Sabtu, 06 Desember 2025. #UnmuteYourself2 dari Public Relations Clubhouse Indonesia kembali berjalan. Berlokasi di Taman Ismail Marzuki – Ruang Wahyu Sihombing, acara kali ini fokus terhadap bahasan relasi PR-Media. Dihadiri pembicara pembicara kawakan yang memang “suhu” di dunia media dan sedang berjalan di dunia PR, mulai dari Kak Inne Nathalia, Kak Ferry Prihardiputra, Kak Andini Effendi, Kak Timothy Marbun, Kak Riko Anggara, dan Kak Fristian Griec untuk sesi SuperTalks dan SuperGuests.
Sebagai bagian dari team operasional, sungguh sebuah kebanggan dan haru menjadi bagian dari rintisan perjalanan menuju titik tak terbatas dari Public Relation Clubhouse Indonesia. Tak lupa berterima kasih juga terhadap leader PRCH, Mas Muhammad Arrozi Effendi dan setiap anggota tim yang menyiapkan acara dengan penuh dedikasi dan atensi, bekerja sama dengan PT SKEMA DATA INDONESIA, sehingga pengalaman PR Mixer menjadi terasa berbeda dan mendalam.
Juga kepada setiap peserta yang hadir, sangat berterima kasih dan berharap ilmu yang dibawa pulang menjadi bekal untuk menjalani hubungan dalam dunia PR, terutama ketika setelah menjalani sesi PR Mixer, yang tidak hanya mendengarkan pembicara, tapi juga aktif berdiskusi dengan topik pilihan.

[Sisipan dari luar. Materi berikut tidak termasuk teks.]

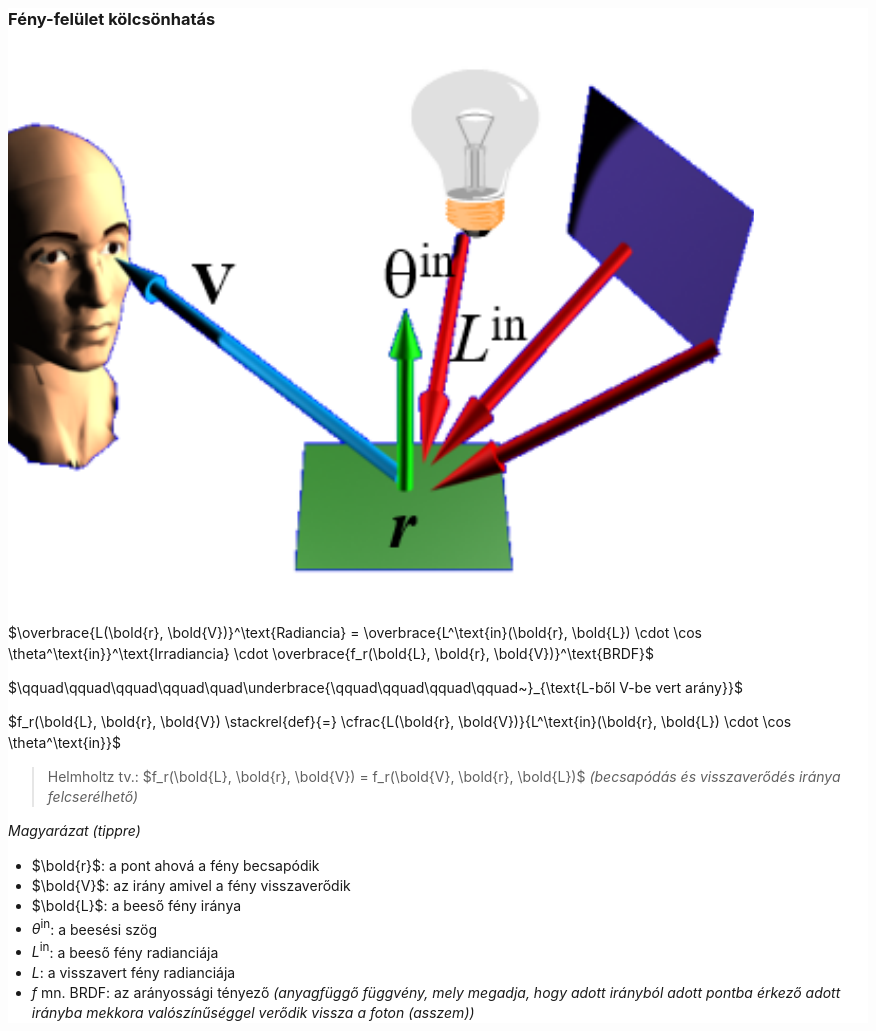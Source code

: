 ### Fény-felület kölcsönhatás

![](./img/7_light-surface.png)


$\overbrace{L(\bold{r}, \bold{V})}^\text{Radiancia} = \overbrace{L^\text{in}(\bold{r}, \bold{L}) \cdot \cos \theta^\text{in}}^\text{Irradiancia} \cdot \overbrace{f_r(\bold{L}, \bold{r}, \bold{V})}^\text{BRDF}$

$\qquad\qquad\qquad\qquad\quad\underbrace{\qquad\qquad\qquad\qquad~}_{\text{L-ből V-be vert arány}}$


$f_r(\bold{L}, \bold{r}, \bold{V}) \stackrel{def}{=} \cfrac{L(\bold{r}, \bold{V})}{L^\text{in}(\bold{r}, \bold{L}) \cdot \cos \theta^\text{in}}$

> Helmholtz tv.: $f_r(\bold{L}, \bold{r}, \bold{V}) = f_r(\bold{V}, \bold{r}, \bold{L})$ *(becsapódás és visszaverődés iránya felcserélhető)*

*Magyarázat (tippre)*

- $\bold{r}$: a pont ahová a fény becsapódik
- $\bold{V}$: az irány amivel a fény visszaverődik
- $\bold{L}$: a beeső fény iránya
- $\theta^\text{in}$: a beesési szög
- $L^\text{in}$: a beeső fény radianciája
- $L$: a visszavert fény radianciája
- $f$ mn. $\text{BRDF}$: az arányossági tényező *(anyagfüggő függvény, mely megadja, hogy adott irányból adott pontba érkező adott irányba mekkora valószínűséggel verődik vissza a foton (asszem))*
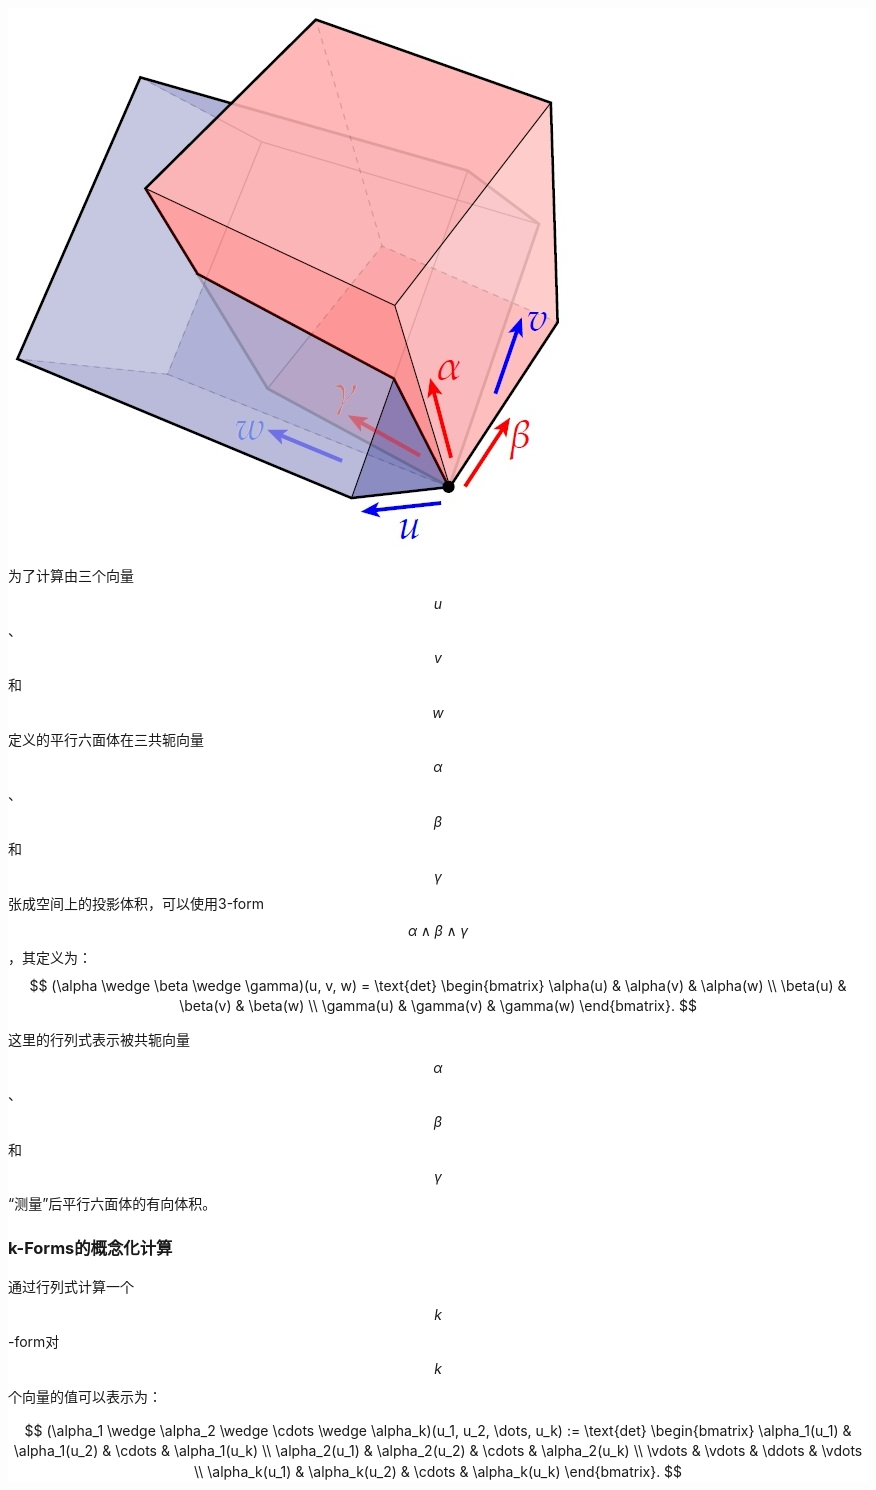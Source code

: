 ![covectors](../assets/img/DDG/6_3_form.jpg "covectors")

为了计算由三个向量$$ u $$、$$ v $$和$$ w $$定义的平行六面体在三共轭向量$$ \alpha $$、$$ \beta $$和$$ \gamma $$张成空间上的投影体积，可以使用3-form$$ \alpha \wedge \beta \wedge \gamma $$，其定义为：
$$
(\alpha \wedge \beta \wedge \gamma)(u, v, w) = \text{det}
\begin{bmatrix}
\alpha(u) & \alpha(v) & \alpha(w) \\
\beta(u) & \beta(v) & \beta(w) \\
\gamma(u) & \gamma(v) & \gamma(w)
\end{bmatrix}.
$$

这里的行列式表示被共轭向量$$ \alpha $$、$$ \beta $$和$$ \gamma $$“测量”后平行六面体的有向体积。

### **k-Forms的概念化计算**

通过行列式计算一个$$ k $$-form对$$ k $$个向量的值可以表示为：

$$
(\alpha_1 \wedge \alpha_2 \wedge \cdots \wedge \alpha_k)(u_1, u_2, \dots, u_k) := \text{det} \begin{bmatrix}
\alpha_1(u_1) & \alpha_1(u_2) & \cdots & \alpha_1(u_k) \\
\alpha_2(u_1) & \alpha_2(u_2) & \cdots & \alpha_2(u_k) \\
\vdots & \vdots & \ddots & \vdots \\
\alpha_k(u_1) & \alpha_k(u_2) & \cdots & \alpha_k(u_k)
\end{bmatrix}.
$$
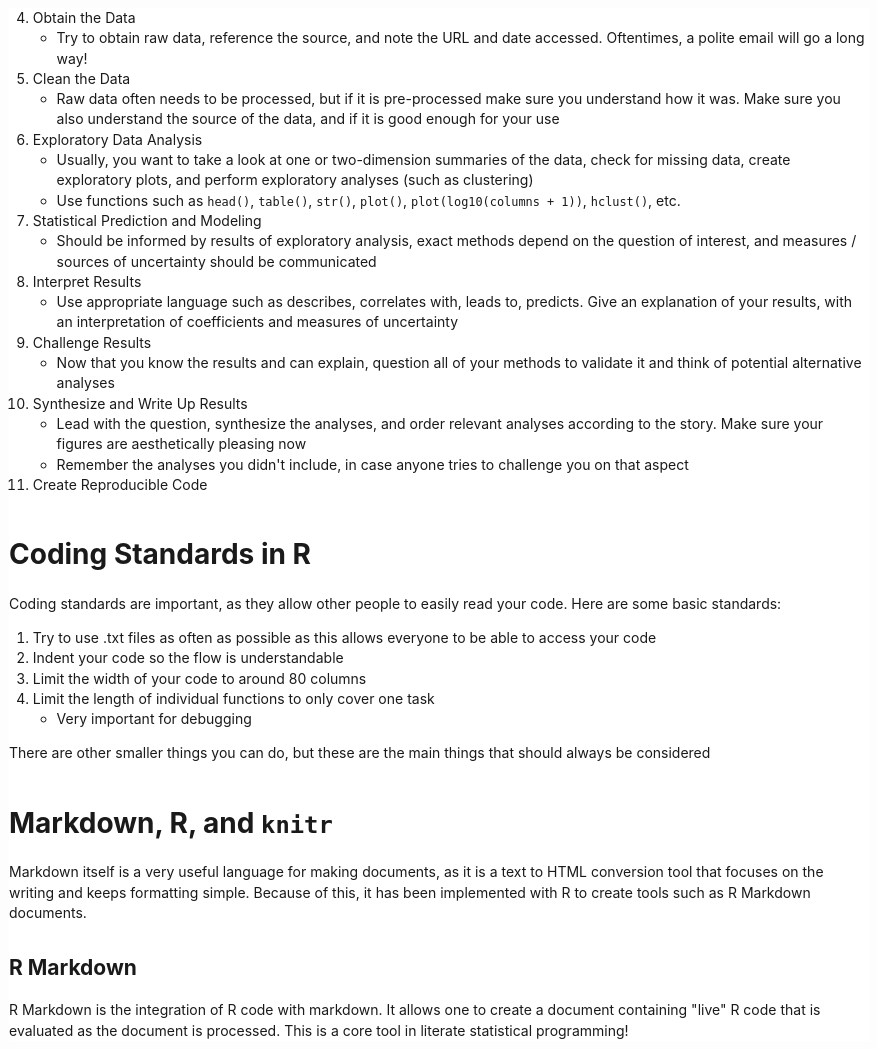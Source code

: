 4. Obtain the Data 
    * Try to obtain raw data, reference the source, and note the URL and date accessed. Oftentimes, a polite email will go a long way!
5. Clean the Data 
    * Raw data often needs to be processed, but if it is pre-processed make sure you understand how it was. Make sure you also understand the source of the data, and if it is good enough for your use 
6. Exploratory Data Analysis
    * Usually, you want to take a look at one or two-dimension summaries of the data, check for missing data, create exploratory plots, and perform exploratory analyses (such as clustering)
    * Use functions such as `head()`, `table()`, `str()`, `plot()`, `plot(log10(columns + 1))`, `hclust()`, etc.
7. Statistical Prediction and Modeling
    * Should be informed by results of exploratory analysis, exact methods depend on the question of interest, and measures / sources of uncertainty should be communicated
8. Interpret Results 
    * Use appropriate language such as describes, correlates with, leads to, predicts. Give an explanation of your results, with an interpretation of coefficients and measures of uncertainty
9. Challenge Results 
    * Now that you know the results and can explain, question all of your methods to validate it and think of potential alternative analyses 
10. Synthesize and Write Up Results 
    * Lead with the question, synthesize the analyses, and order relevant analyses according to the story. Make sure your figures are aesthetically pleasing now 
    * Remember the analyses you didn't include, in case anyone tries to challenge you on that aspect 
11. Create Reproducible Code

# Coding Standards in R 

Coding standards are important, as they allow other people to easily read your code. Here are some basic standards:

1. Try to use .txt files as often as possible as this allows everyone to be able to access your code 
2. Indent your code so the flow is understandable
3. Limit the width of your code to around 80 columns
4. Limit the length of individual functions to only cover one task 
    * Very important for debugging

There are other smaller things you can do, but these are the main things that should always be considered

# Markdown, R, and `knitr`

Markdown itself is a very useful language for making documents, as it is a text to HTML conversion tool that focuses on the writing and keeps formatting simple. Because of this, it has been implemented with R to create tools such as R Markdown documents.

## R Markdown 

R Markdown is the integration of R code with markdown. It allows one to create a document containing "live" R code that is evaluated as the document is processed. This is a core tool in literate statistical programming!
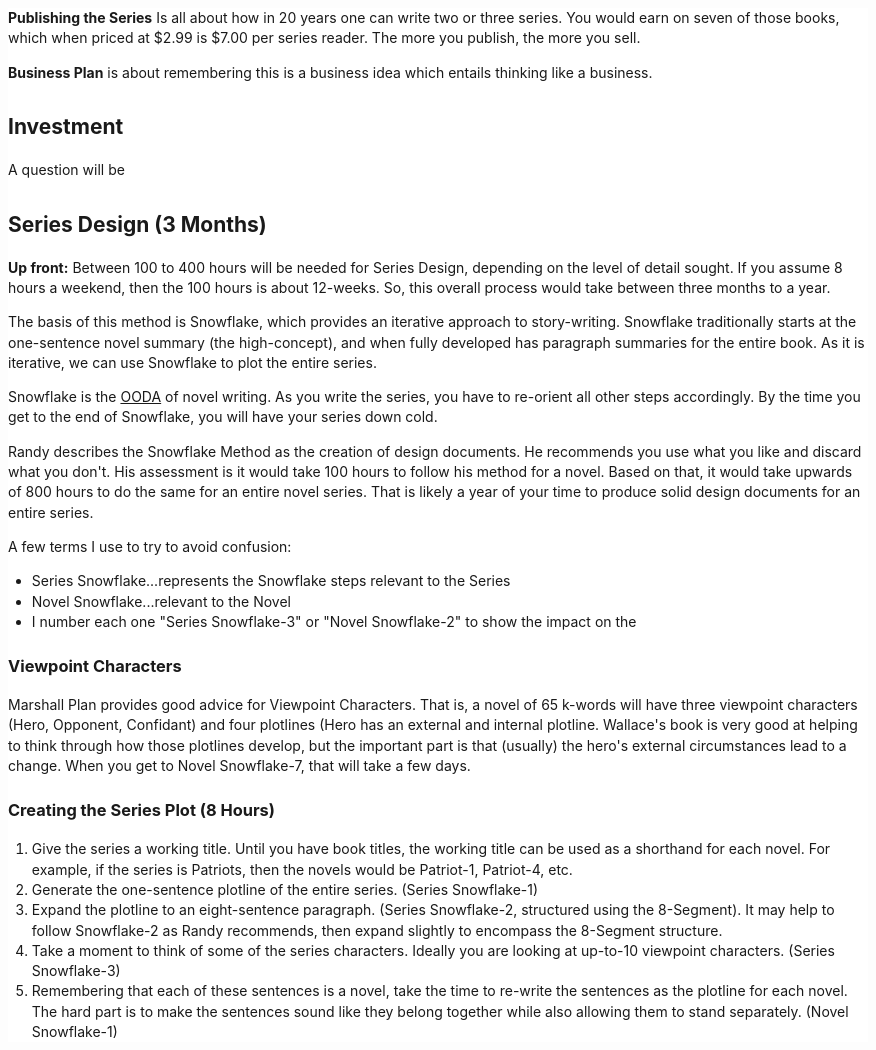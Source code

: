 **Publishing the Series** Is all about how in 20 years one can write two or three series. You would earn on seven of those books, which when priced at $2.99 is $7.00 per series reader. The more you publish, the more you sell.

**Business Plan** is about remembering this is a business idea which entails thinking like a business.

## Investment

A question will be

## Series Design (3 Months)

**Up front:** Between 100 to 400 hours will be needed for Series Design, depending on the level of detail sought. If you assume 8 hours a weekend, then the 100 hours is about 12-weeks. So, this overall process would take between three months to a year.

The basis of this method is Snowflake, which provides an iterative approach to story-writing. Snowflake traditionally starts at the one-sentence novel summary (the high-concept), and when fully developed has paragraph summaries for the entire book. As it is iterative, we can use Snowflake to plot the entire series.

Snowflake is the [OODA](https://en.wikipedia.org/wiki/OODA_loop) of novel writing. As you write the series, you have to re-orient all other steps accordingly. By the time you get to the end of Snowflake, you will have your series down cold.

Randy describes the Snowflake Method as the creation of design documents. He recommends you use what you like and discard what you don't. His assessment is it would take 100 hours to follow his method for a novel. Based on that, it would take upwards of 800 hours to do the same for an entire novel series. That is likely a year of your time to produce solid design documents for an entire series.

A few terms I use to try to avoid confusion:

* Series Snowflake...represents the Snowflake steps relevant to the Series
* Novel Snowflake...relevant to the Novel
* I number each one "Series Snowflake-3" or "Novel Snowflake-2" to show the impact on the

### Viewpoint Characters 

Marshall Plan provides good advice for Viewpoint Characters. That is, a novel of 65 k-words will have three viewpoint characters (Hero, Opponent, Confidant) and four plotlines (Hero has an external and internal plotline. Wallace's book is very good at helping to think through how those plotlines develop, but the important part is that (usually) the hero's external circumstances lead to a change. When you get to Novel Snowflake-7, that will take a few days.

### Creating the Series Plot (8 Hours)

1. Give the series a working title. Until you have book titles, the working title can be used as a shorthand for each novel. For example, if the series is Patriots, then the novels would be Patriot-1, Patriot-4, etc.
2. Generate the one-sentence plotline of the entire series. (Series Snowflake-1)
2. Expand the plotline to an eight-sentence paragraph. (Series Snowflake-2, structured using the 8-Segment). It may help to follow Snowflake-2 as Randy recommends, then expand slightly to encompass the 8-Segment structure.
4. Take a moment to think of some of the series characters. Ideally you are looking at up-to-10 viewpoint characters. (Series Snowflake-3)
5. Remembering that each of these sentences is a novel, take the time to re-write the sentences as the plotline for each novel. The hard part is to make the sentences sound like they belong together while also allowing them to stand separately. (Novel Snowflake-1)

Untuk yang belum hadir, sekiranya berikut rekapan poin penting dari #UnmuteYourself2 :
- PR dan Media adalah dua sisi yang tidak terpisahkan, seperti dua sisi pada koin.
- Visi keduanya sebenarnya ada di satu jalur = menjaga Public Trust.
Ketegangan itu penting dan biasa, justru dengan ketegangan dua pihak ini menunjukkan hubungannya sehat terutama jika terkait koridor Public Trust. - Orang yang berkecimpung baik PR maupun media harus punya sikap media relation – mengerti interaksi bukan hanya dibangun atas dasar transaksional (contoh PR mencari media hanya terkait press release).
- PR/Media person juga harus memiliki kemampuan news sense, discipline of honesty, memahami ritme kerja PR-media sebagaimana adanya terlebih jika saat genting tiba-tiba terjadi.
- Khusus PR – Krisis bukan cuma hanya dipikirkan cara bagaimana memutar jadi bagus lagi, tapi mencoba menjadikan krisis itu sebagai langkah re-birth dalam melakukan kebijakan atau tindakan ke depan.
- KEY POINT = Media monitoring terus dilakukan untuk bisa pada akhirnya menentukan value dan story yang akan disampaikan sehingga sampai di masyarakat dengan penuh value.
- Landscape berubah dalam dunia komunikasi, karena itu PR/Media person harus up to date dalam mengetahui informasi sehingga bisa tersampaikan dengan akurasi tinggi ke masyarakat.
Please, untuk teman-teman yang tidak/belum bisa hadir, UY yang ke-3 nanti usahakan dan niatkan H-A-D-I-R. Esensi berkomunikasi dan berkoneksi dan bekal menjalani problematika dunia komunikasi didapat dari salah satunya mengikuti #UnmuteYourself.
PRCH? #UnmuteYourself.
Salam,
Antonius
*Fun fact : Ternyata Mas Rheza Ardiansyah punya dopplegangger – Kak Ferry Prihardiputra.